Those were just some off the top of my head. Please add on to this list :sharka:
 

reefman23

New Member
rescuediver19 said:
-You might be an aquariumholic if you get upset when people call your clownfish nemo...
This one reminded me of a comment of a www.reefkeeping.com issue... "$10,000 invested in a 125-gallon mixed reef, and all I hear is, "Oh look, a Nemo!""

These are all comments straight from the mouth of die-hard, addicted reefers... also from reefkeeping.com...

"Top Ten Worst Things You Have Done To Support Your Reef Habit..."

10) I moved into a smaller appartment, paid an electrician to install a new breaker box for the tanks and sold the couch and entertainment center.

9) Retirement?!?! Who needs retirement? I have started three IRAs and not one has lasted for a year or more. Everytime I get enough in the account and think I am doing well, I see something at the LFS or online that I know my aquarium will love to have. There goes that IRA!!!

8) I sold a dime bag of oregano to my cousin so I could put gas in my car to drive to the LFS, and then smoked the dime bag of oregano with my cousin and acted stoned so he would buy another bag.

7) I pulled my wife's IV equipment out of the trash because they make great kalkwasser dosers! Hey, they just would have gone to waste otherwise, right?

6) I awoke at three o'clock in the morning to sneak a new apparatus into the house.

5) I took out a second mortgage.

4) I've convinced myself that Ramen noodles taste good.

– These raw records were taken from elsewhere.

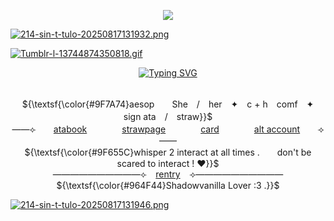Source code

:<p align="center"> 
    <p align="center">
<img src="https://komarev.com/ghpvc/?username=FoolsUmbra&appledeception=flat-square&color=9F7A74&label=^w^+++"/>
        
[![214-sin-t-tulo-20250817131932.png](https://i.postimg.cc/zBzKdLt3/214-sin-t-tulo-20250817131932.png)](https://postimg.cc/Z9QWnqhh)
 
[![Tumblr-l-13744874350818.gif](https://i.postimg.cc/NLq0zSsb/Tumblr-l-13744874350818.gif)](https://postimg.cc/T50GykWW)
</p>

<p align="center">
<a href="https://git.io/typing-svg"><img src="https://readme-typing-svg.demolab.com?font=Permanent+Marker&pause=1000&color=9AA65F&center=true&vCenter=true&width=500&height=36&lines=%22I+will+heal+your+wounds%22" alt="Typing SVG" /></a>
</p>

<p align="center">
   <br> ${\textsf{\color{#9F7A74}aesop　　She　/　her　✦　c + h　comf　✦　sign ata　/　straw}}$ 
 <br>
  ——⟣　　<a href="https://foolsumbra.atabook.org/">atabook</a>　　　　<a href="https://foolsumbra.straw.page">strawpage</a>　　　　<a href="https://hallooangeredfisheh.carrd.co">card</a>　　　　<a href="https://github.com/appledeception">alt account</a>　　⟢——
     <br> ${\textsf{\color{#9F655C}whisper 2 interact at all times .　　don't be scared to interact ! ♥}}$ 
 <br>
   ——————————⟣⠀ <a href="https://rentry.co/FoolsUmbra">rentry</a> ⠀⟢——————————
         <br> ${\textsf{\color{#964F44}Shadowvanilla Lover :3 .}}$ 
 <br>
  </p>

<p align="center">
    
[![214-sin-t-tulo-20250817131946.png](https://i.postimg.cc/gjfwPrDV/214-sin-t-tulo-20250817131946.png)](https://postimg.cc/9wYXdms0)
</p>


<p align="center">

3) I have sold my blood plasma to raise money for my reef.

2) I purchased a $75.00 coral after promising not buy anything else and used a supermaket receipt to "prove" to my wife that I only paid $2.99. The $2.99 was for a box of Chewy Chips Ahoys, and I covered the top of the receipt with my finger.

1) Without my wife's permission, I got a 55-gallon tank when I needed a brake job on my truck. Then, the next day I hit a car when I couldn't stop!

Here is another one to check out... "Top Ten Ways To Tell There Is A Reef Nut In The House Without Actually Seeing The Tank..."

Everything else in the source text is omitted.